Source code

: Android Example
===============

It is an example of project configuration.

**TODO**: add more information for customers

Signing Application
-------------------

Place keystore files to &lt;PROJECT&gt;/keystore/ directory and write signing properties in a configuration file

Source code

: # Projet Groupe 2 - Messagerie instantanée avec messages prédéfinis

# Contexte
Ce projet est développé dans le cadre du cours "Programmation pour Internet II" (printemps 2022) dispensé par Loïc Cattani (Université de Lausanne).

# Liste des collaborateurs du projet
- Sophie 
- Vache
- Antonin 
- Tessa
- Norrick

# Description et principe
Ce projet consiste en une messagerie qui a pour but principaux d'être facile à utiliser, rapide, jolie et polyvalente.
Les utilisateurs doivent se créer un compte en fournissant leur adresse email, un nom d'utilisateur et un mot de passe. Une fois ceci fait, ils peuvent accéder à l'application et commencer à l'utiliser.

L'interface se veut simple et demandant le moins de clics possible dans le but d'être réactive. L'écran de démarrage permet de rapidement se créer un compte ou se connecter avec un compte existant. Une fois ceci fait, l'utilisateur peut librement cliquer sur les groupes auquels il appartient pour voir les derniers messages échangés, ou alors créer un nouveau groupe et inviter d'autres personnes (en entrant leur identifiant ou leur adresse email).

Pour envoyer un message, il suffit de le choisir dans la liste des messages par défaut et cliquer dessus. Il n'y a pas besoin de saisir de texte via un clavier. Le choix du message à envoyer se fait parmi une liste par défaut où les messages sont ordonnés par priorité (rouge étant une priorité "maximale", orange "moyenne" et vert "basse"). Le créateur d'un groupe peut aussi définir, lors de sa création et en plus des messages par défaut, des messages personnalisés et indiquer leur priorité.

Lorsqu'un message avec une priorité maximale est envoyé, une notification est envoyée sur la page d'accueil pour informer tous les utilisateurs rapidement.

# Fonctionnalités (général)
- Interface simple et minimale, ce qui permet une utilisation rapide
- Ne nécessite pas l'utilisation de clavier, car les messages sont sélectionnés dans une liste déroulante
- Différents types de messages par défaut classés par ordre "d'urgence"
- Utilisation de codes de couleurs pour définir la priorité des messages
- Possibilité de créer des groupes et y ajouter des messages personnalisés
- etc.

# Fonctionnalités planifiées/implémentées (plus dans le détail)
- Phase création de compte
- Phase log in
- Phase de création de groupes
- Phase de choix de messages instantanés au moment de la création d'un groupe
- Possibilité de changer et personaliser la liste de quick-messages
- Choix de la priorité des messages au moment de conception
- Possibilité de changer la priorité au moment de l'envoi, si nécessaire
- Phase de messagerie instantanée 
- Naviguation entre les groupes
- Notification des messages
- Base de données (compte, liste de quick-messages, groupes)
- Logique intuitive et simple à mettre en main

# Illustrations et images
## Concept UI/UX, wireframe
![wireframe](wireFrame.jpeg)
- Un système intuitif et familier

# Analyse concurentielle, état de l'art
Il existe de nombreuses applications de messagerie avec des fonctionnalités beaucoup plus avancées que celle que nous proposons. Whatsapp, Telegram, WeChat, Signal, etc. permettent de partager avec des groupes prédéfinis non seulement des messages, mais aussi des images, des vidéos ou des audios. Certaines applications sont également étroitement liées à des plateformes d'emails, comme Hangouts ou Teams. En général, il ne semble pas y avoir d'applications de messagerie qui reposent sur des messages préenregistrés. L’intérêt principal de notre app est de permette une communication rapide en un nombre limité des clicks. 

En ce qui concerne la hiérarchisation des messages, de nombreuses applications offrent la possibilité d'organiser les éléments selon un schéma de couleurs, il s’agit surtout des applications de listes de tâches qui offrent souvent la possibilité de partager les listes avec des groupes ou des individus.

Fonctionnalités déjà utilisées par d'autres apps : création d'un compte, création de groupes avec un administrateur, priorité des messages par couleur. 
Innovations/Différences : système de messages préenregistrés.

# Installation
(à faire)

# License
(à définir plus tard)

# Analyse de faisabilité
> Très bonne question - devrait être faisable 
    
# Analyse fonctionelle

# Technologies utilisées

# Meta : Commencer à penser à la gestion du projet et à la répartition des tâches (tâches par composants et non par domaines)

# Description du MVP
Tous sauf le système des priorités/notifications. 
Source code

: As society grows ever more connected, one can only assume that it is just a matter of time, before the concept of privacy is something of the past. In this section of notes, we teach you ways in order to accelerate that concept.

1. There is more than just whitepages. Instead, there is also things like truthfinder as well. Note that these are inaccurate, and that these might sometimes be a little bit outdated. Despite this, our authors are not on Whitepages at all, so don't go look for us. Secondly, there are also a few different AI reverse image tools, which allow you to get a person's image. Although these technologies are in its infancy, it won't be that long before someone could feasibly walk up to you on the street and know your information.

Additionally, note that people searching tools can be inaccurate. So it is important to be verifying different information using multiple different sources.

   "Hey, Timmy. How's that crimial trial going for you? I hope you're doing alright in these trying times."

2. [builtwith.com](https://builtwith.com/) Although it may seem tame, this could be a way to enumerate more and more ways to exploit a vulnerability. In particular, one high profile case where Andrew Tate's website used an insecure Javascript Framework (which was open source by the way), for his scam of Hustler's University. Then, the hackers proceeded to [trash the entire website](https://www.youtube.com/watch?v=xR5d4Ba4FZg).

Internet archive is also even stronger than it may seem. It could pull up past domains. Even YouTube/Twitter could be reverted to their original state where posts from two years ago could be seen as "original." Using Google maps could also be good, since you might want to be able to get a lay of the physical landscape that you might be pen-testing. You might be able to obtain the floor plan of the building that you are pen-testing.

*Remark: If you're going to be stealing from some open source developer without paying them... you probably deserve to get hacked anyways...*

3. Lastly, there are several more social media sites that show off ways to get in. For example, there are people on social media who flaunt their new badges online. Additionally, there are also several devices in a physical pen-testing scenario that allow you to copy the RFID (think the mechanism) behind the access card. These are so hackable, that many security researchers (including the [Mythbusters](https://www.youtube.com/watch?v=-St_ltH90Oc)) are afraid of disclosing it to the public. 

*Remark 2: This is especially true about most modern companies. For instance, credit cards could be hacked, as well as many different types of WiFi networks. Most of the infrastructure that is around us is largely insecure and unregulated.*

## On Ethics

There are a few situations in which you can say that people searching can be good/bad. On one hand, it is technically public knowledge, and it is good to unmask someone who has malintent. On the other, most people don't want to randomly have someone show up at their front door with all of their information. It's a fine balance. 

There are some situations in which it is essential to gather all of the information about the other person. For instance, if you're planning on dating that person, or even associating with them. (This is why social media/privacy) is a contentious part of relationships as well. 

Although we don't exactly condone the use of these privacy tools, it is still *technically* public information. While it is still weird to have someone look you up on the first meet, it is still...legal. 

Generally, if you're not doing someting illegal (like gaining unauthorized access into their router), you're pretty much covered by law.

^^^^^^^^

What to do: Extract from the data every line where "before" shows up.

Exercise output:
: As society grows ever more connected, one can only assume that it is just a matter of time, before the concept of privacy is something of the past. In this section of notes, we teach you ways in order to accelerate that concept.
1. There is more than just whitepages. Instead, there is also things like truthfinder as well. Note that these are inaccurate, and that these might sometimes be a little bit outdated. Despite this, our authors are not on Whitepages at all, so don't go look for us. Secondly, there are also a few different AI reverse image tools, which allow you to get a person's image. Although these technologies are in its infancy, it won't be that long before someone could feasibly walk up to you on the street and know your information.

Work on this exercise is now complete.